ジブリの教科書12 千と千尋の神隠し (文春ジブリ文庫)ジブリの作品を関係者の証言と様々な分野の著名人の想いで構成されているのが「ジブリの教科書」シリーズである。
前から気にはなっていたが、今回「千と千尋の神隠し」版が出たので読んでみることにした。
「千と千尋の神隠し」は面白いには面白いと思うのだが、日本一の興行収入となるほどの作品とは思えなかったからだ。
配給システムの裏話を読むと、なるほどと思えた。

冒頭の、作家・森見登美彦の分析が興味深い。
「千と千尋の神隠し」は、宮崎アニメにおける分岐点だと言うのだ。
それ以前の宮崎アニメは、エンターテイメントの文法に乗っ取って分かりやすく作られているが、「千と千尋の神隠し」以降は、イメージを優先して文法を無視している。
「千と千尋の神隠し」は、前半はいままでの宮崎アニメスタイルで、後半は新しいスタイルになっているという。
だから、物語としてはすっきりしないところがあるが、いつまでもイメージが心に残るのだという。

宮崎駿自身も、脚本は書かず、オチは考えないまま絵コンテを書いていると話している。
ハリウッドのような決まりきったパターンでは観客は楽しめなくなっている。
何よりも、作者自身が先の分かる物語を作るのは面白くない。
同じように考えるベストセラー作家も多い。
キャラクターが勝手に動く、ということなのかもしれない。

「千と千尋の神隠し」がここまでヒットした原因を、鈴木プロデューサーは、当時日本で流行りだしたシネコン方式にあると考えている。
配給会社よって上映する映画館で決まっていた護送船団方式と違い、シネコンではヒットすると即座に上映館を増やせる。
そのため、ヒットし始めた「千と千尋の神隠し」は、更に上映館を増やし、興行収入が増えていったようだ。
しかし、そのため、本来上映されるはずだった多くの映画が陽の目を見ないことになってしまった。
そのことを反省した関係者は、「千と千尋の神隠し」以後は、闇雲に上映館を増やさないことにした。
従って、今後は「千と千尋の神隠し」のようなヒットが生まれる可能性は低い。

様々な分野の人が様々な分析をしているが、森見登美彦以外は、やはり当事者の話が一番面白い。

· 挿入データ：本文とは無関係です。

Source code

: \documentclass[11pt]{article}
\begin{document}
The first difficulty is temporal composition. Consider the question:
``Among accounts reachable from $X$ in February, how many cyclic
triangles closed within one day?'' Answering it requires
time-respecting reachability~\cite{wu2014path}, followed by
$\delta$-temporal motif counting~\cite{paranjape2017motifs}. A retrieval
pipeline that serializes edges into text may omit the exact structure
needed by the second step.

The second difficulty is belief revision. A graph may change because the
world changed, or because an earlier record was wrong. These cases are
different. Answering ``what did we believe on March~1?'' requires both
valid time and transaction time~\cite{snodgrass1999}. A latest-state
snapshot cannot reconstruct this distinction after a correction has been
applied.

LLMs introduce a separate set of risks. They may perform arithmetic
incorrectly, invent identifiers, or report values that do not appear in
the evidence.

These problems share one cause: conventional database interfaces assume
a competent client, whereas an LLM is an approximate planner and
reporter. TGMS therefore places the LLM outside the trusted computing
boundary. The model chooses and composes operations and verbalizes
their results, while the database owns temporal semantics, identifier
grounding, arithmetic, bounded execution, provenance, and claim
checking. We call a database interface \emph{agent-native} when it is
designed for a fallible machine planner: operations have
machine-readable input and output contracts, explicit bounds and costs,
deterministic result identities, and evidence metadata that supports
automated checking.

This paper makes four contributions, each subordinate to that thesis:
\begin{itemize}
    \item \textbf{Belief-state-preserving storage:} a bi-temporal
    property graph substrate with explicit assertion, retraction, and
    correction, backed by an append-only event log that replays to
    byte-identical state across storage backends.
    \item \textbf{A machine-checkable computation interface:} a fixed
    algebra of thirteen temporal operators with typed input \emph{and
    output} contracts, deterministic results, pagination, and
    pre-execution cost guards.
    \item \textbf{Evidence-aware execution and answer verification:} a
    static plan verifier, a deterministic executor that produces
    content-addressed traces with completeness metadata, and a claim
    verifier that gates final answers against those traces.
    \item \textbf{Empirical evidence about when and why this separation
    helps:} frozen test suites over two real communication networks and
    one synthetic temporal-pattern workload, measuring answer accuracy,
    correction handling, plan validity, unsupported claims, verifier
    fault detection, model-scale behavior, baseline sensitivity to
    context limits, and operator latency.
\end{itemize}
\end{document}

「千と千尋」は1年のロングランの末、観客数2350万人、興行収入304億円という日本記録を作ることになります。
ただし、この結果には功罪両方の側面がありました。「千と千尋」がスクリーンを寡占したことによって、他に当たりそうだった映画は軒並み割りを食ってしまったのです。その事態を重く見た日本の映画興行界では、以降「千と千尋」のようなメガヒットを出すまいという空気が支配的になっていきます。振り返ってみると、本当の自由競争が行われたのは、この一瞬でけでした。大ヒットの背景には、時代の端境期にたまたま巡り合わせたという幸運もあったんです。

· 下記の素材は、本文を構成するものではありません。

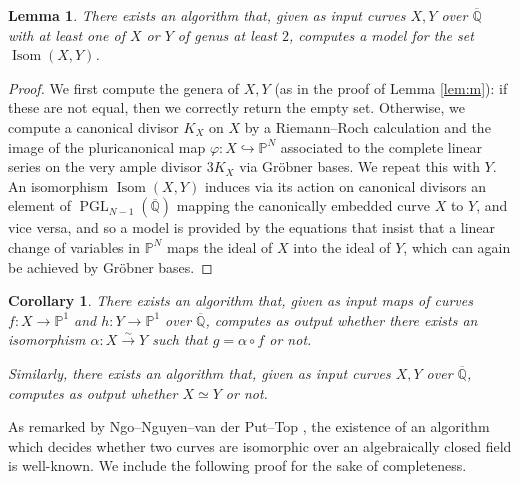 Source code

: \documentclass{amsproc}
\numberwithin{equation}{section}
\numberwithin{figure}{section}
\newtheorem{lemma}[equation]{Lemma}
\newtheorem{corollary}[equation]{Corollary}
\theoremstyle{definition}
\theoremstyle{remark}
\DeclareMathOperator{\PGL}{PGL}
\DeclareMathOperator{\Isom}{Isom}
\newcommand{\Qbar}{\overline{\mathbb{Q}}}
\newcommand\PP{\mathbb{P}}
\begin{document}
 \begin{lemma}\label{lemma:alg_for_isoms0}
 There exists an algorithm that, given as input curves $X,Y$ over $\Qbar$ with at least one of $X$ or $Y$ of  genus at least $2$, computes a model for the set $\Isom(X,Y)$.
 \end{lemma}
 
  
 \begin{proof} 
 We first compute the genera of $X,Y$ (as in the proof of Lemma \ref{lem:m}): if these are not equal, then we correctly return the empty set.  Otherwise, we compute a canonical divisor $K_X$ on $X$ by a Riemann--Roch calculation \cite{Hess} and the image of the pluricanonical map $\varphi\colon X \hookrightarrow \PP^N$ associated to the complete linear series on the very ample divisor $3K_X$ via Gr\"obner bases.  We repeat this with $Y$.  An isomorphism $\Isom(X,Y)$ induces via its action on canonical divisors an element of $\PGL_{N-1}(\Qbar)$ mapping the canonically embedded curve $X$ to $Y$, and vice versa, and so a model is provided by the equations that insist that a linear change of variables in $\PP^N$ maps the ideal of $X$ into the ideal of $Y$, which can again be achieved by Gr\"obner bases.
 \end{proof}
 

\begin{corollary} \label{cor:alg_for_isoms}
There exists an algorithm that, given as input maps of curves $f\colon X \to \PP^1$ and $h\colon Y \to \PP^1$ over $\Qbar$, computes as output whether there exists an isomorphism $\alpha\colon X \xrightarrow{\sim} Y$ such that $g=\alpha \circ f$ or not.

Similarly, there exists an algorithm that, given as input curves $X,Y$ over $\Qbar$, computes as output whether $X \simeq Y$ or not.
\end{corollary}

As remarked by Ngo--Nguyen--van der Put--Top \cite[Appendix]{Ngoetal}, the existence of an algorithm which decides whether two curves are isomorphic over an algebraically closed field is well-known. We include the following proof for the sake of completeness.
\end{document}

もちろん理屈で作ることもできますよ。ここに悪役を設定して、コイツが主人公で、ここで山場を作って、ここでグッと一回沈めてバネを貯めて、ここで一気に爆発させてカタルシスのあるハッピーエンドに持っていくんだっていう。そんな骨法なんで誰でも語れますよ。「カリオストロの城」なんか、典型的な枠の中にピタッとはまるように作ったんです。あの時はそういうクラッシックなことをやろうとしたんです。今もそういうこともできるんですよ。できますけど、それはもうおもしろくないんですよ。作る側だけじゃなく、見る方ももう飽きているんじゃないかと思うんですけど。そういうものが完成して1つの文体になった瞬間に、つまらなくなるんですよ。